The Slow Painful Death of Linksys

Linksys is the consumer division or Home Networking Business Unit of Cisco making networking equipment for home and small business users. This includes the all-in-one wireless router/hub/switch, wireless bridges, networking using your home’s wiring, etc. There has been rumors since last December that Cisco was going to sell off this division and those rumors included to Belkin. However, Linksys had previously denied such rumors. On Thursday, January 24th, Belkin announced they have enter into an agreement to acquire Linksys.

Belkin said that it plans to maintain the Linksys brand and will offer support for Linksys products as part of this transaction. All valid warranties will be honored by Belkin for current and future Linksys products, the company said.

I am not sure what they mean by ‘maintain’. It could mean they will keep the name, but I certainly don’t see them to be able to maintain the quality of Linksys products as under Cisco. I have used Belkin in the past and there is reason why their products are so cheap…they are cheap. Went through a couple of their wireless routers within the course of year. The first one would randomly stop transmitting a wireless signal and I was constantly having to power cycle the router. The second one ‘self destructed’ shortly after the 90-day in store return period ended (I did not want to hassle with mailing back the router and waiting for them to repair or replace it).

I have been very happy with Linksys products and have not had any issues. I did replace or more like upgrade my wireless router (a WRT series) to an E3200 last spring to take advantage of dual-band wireless as well as being able to connect a USB hard drive into the router.
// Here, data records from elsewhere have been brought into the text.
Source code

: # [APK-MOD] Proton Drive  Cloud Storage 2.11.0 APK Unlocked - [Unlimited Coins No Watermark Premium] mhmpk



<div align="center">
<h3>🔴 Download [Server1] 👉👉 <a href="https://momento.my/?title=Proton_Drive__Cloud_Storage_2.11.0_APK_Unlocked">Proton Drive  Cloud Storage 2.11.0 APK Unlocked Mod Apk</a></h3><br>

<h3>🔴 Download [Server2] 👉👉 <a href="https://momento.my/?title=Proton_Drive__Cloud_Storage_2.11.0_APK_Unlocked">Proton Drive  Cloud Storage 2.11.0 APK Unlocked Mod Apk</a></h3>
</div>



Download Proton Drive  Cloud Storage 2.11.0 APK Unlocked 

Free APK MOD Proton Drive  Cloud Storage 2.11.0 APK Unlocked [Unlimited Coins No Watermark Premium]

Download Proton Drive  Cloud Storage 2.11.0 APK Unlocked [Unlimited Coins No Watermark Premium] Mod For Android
I also have a Linksys Wireless Entertainment Bridge which allows me to connect my satellite box, Blu-Ray player and a ‘project’ computer all downstairs to my network. I even tried their ‘Powerline” adapters which uses your house’s wiring to create additional wired access points. I ended up returning the product the same day, but that was only because the adapter itself must be plugged directly into a power outlet (no power bars). Having only one two plug outlet in that area where I wanted to add access made this unpractical. The product itself worked as it said it would and even between floors.

So, with this merger looks like I will be moving more towards Netgear (their N300 wireless USB adapter work beautifully with my existing Linksys router) or may be even Asus. I just don’t expect Linksys to stay around very long once Belkin takes over by March. I’ll give it to the end of  the year…if even that.